There are five key types of electrophilic aromatic synthesis (EAS) that are used in introductory organic chemistry:
Halogenation is the process of adding a halogen onto an aromatic ring. In order to attach Bromine or Chlorine efficiently a catalyst is used. A recommended catalyst for this is Iron III Bromide/Chloride (FeBr3/FeCl3; the catalyst matches the halogen being added). Iodine can be added without a catalyst, although Iodine is light sensitive and will detach from the ring if in the presence of intense light or heat.
Nitration adds a nitrite group (NO2) to an aromatic molecule. This is conducted by adding fuming sulfuric acid (H2SO4(f)), fuming nitric acid (HNO3(f)), and nitrite ions (NO2+). Fuming sulfuric acid is a mixture of sulfuric acid and sulfur trioxide. Fuming nitric acid is a combination of nitric acid and a nitrogen-oxygen compound.
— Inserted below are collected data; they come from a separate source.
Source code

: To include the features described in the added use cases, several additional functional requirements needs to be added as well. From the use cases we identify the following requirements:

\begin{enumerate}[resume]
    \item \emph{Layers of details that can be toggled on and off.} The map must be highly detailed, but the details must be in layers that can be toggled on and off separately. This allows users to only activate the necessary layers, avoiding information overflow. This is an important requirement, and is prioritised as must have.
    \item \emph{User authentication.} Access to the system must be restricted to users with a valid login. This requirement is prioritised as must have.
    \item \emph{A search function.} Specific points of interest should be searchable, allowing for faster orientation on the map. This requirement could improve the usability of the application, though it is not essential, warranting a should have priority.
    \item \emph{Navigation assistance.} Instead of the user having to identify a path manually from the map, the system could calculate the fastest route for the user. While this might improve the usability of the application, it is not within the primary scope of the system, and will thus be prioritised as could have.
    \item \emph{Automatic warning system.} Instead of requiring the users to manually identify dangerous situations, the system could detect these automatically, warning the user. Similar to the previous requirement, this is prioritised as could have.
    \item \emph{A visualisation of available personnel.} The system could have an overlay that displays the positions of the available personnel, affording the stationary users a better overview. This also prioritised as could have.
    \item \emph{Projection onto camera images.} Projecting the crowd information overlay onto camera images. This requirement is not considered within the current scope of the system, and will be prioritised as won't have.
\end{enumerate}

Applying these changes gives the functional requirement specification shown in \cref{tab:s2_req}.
Sulfonation is similar to nitration but adds a hydrogen sulfite group (HSO3) onto an aromatic ring. The synthesis is done by applying fuming sulfuric acid and hydrogen sulfite ions (HSO3+).
Friedel-Crafts is a type of reaction that adds a carbon chain to the aromatic compound. The synthesis is conducted by using a halogenated carbon chain of what is desired and a catalyst of AlX3 (X being the halogen used on the carbon chain being added). An important limitation of this reaction is the carbon chain will rearrange to add at the most substituted carbon if possible.
An example is 1-propyl bromide will create a bond between the secondary carbon and the aromatic, not the primary carbon and aromatic. However, if allyl bromide is used as the halogenated carbon chain in the reaction, it will create the bond to the primary carbon because allyl bromide cannot rearrange.
Alkylation is a type of Friedel-Crafts reaction that adds an acyl group to an aromatic molecule. The process is done by adding the desired acyl group in halogenated form (an acyl halide) and using a catalyst such as AlX3 (X matching the halogen used on the acyl halide).
Electrophilic aromatic synthesis gives a base of additions that can help direct and create more complex molecules with other reactions. How these addition effect further reactions will be covered later on.